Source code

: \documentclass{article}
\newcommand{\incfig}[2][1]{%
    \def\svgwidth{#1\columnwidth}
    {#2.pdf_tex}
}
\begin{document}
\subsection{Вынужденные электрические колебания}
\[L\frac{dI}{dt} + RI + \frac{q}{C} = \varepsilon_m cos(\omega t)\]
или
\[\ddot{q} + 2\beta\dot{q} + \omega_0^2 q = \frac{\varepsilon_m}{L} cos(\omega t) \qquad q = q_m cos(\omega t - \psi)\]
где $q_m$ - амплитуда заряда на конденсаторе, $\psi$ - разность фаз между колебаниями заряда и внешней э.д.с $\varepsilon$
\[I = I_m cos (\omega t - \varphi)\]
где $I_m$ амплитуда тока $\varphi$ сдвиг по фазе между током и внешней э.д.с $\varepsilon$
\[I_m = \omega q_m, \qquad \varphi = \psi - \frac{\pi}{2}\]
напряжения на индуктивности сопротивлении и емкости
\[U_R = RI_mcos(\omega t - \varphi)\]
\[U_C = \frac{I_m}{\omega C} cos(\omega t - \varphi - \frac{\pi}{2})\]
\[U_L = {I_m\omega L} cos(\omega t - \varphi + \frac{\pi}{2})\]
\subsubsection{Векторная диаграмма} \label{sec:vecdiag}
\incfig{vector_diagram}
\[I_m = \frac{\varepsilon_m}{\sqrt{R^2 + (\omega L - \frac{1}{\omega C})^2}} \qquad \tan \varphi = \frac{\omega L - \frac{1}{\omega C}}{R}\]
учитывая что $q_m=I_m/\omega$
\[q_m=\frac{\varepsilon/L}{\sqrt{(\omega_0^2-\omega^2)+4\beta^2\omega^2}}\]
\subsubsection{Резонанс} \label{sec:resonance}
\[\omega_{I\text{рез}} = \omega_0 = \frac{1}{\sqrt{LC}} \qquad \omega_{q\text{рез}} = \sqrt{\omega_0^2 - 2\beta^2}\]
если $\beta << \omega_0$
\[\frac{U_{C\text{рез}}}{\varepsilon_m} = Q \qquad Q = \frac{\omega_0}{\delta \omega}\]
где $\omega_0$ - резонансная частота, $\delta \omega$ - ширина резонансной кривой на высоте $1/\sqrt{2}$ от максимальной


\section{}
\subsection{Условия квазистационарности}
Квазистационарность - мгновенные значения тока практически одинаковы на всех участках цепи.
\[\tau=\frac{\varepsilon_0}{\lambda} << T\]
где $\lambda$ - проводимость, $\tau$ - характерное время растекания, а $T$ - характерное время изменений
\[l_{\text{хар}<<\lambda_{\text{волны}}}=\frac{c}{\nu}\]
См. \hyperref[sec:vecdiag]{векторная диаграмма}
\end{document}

- [What to work on]
The full listing above should be restated word for word.

- [Answer to this problem]
Source code

: \documentclass{article}
\newcommand{\incfig}[2][1]{%
    \def\svgwidth{#1\columnwidth}
    {#2.pdf_tex}
}
\begin{document}
\subsection{Вынужденные электрические колебания}
\[L\frac{dI}{dt} + RI + \frac{q}{C} = \varepsilon_m cos(\omega t)\]
или
\[\ddot{q} + 2\beta\dot{q} + \omega_0^2 q = \frac{\varepsilon_m}{L} cos(\omega t) \qquad q = q_m cos(\omega t - \psi)\]
где $q_m$ - амплитуда заряда на конденсаторе, $\psi$ - разность фаз между колебаниями заряда и внешней э.д.с $\varepsilon$
\[I = I_m cos (\omega t - \varphi)\]
где $I_m$ амплитуда тока $\varphi$ сдвиг по фазе между током и внешней э.д.с $\varepsilon$
\[I_m = \omega q_m, \qquad \varphi = \psi - \frac{\pi}{2}\]
напряжения на индуктивности сопротивлении и емкости
\[U_R = RI_mcos(\omega t - \varphi)\]
\[U_C = \frac{I_m}{\omega C} cos(\omega t - \varphi - \frac{\pi}{2})\]
\[U_L = {I_m\omega L} cos(\omega t - \varphi + \frac{\pi}{2})\]
\subsubsection{Векторная диаграмма} \label{sec:vecdiag}
\incfig{vector_diagram}
\[I_m = \frac{\varepsilon_m}{\sqrt{R^2 + (\omega L - \frac{1}{\omega C})^2}} \qquad \tan \varphi = \frac{\omega L - \frac{1}{\omega C}}{R}\]
учитывая что $q_m=I_m/\omega$
\[q_m=\frac{\varepsilon/L}{\sqrt{(\omega_0^2-\omega^2)+4\beta^2\omega^2}}\]
\subsubsection{Резонанс} \label{sec:resonance}
\[\omega_{I\text{рез}} = \omega_0 = \frac{1}{\sqrt{LC}} \qquad \omega_{q\text{рез}} = \sqrt{\omega_0^2 - 2\beta^2}\]
если $\beta << \omega_0$
\[\frac{U_{C\text{рез}}}{\varepsilon_m} = Q \qquad Q = \frac{\omega_0}{\delta \omega}\]
где $\omega_0$ - резонансная частота, $\delta \omega$ - ширина резонансной кривой на высоте $1/\sqrt{2}$ от максимальной


\section{}
\subsection{Условия квазистационарности}
Квазистационарность - мгновенные значения тока практически одинаковы на всех участках цепи.
\[\tau=\frac{\varepsilon_0}{\lambda} << T\]
где $\lambda$ - проводимость, $\tau$ - характерное время растекания, а $T$ - характерное время изменений
\[l_{\text{хар}<<\lambda_{\text{волны}}}=\frac{c}{\nu}\]
См. \hyperref[sec:vecdiag]{векторная диаграмма}
\end{document}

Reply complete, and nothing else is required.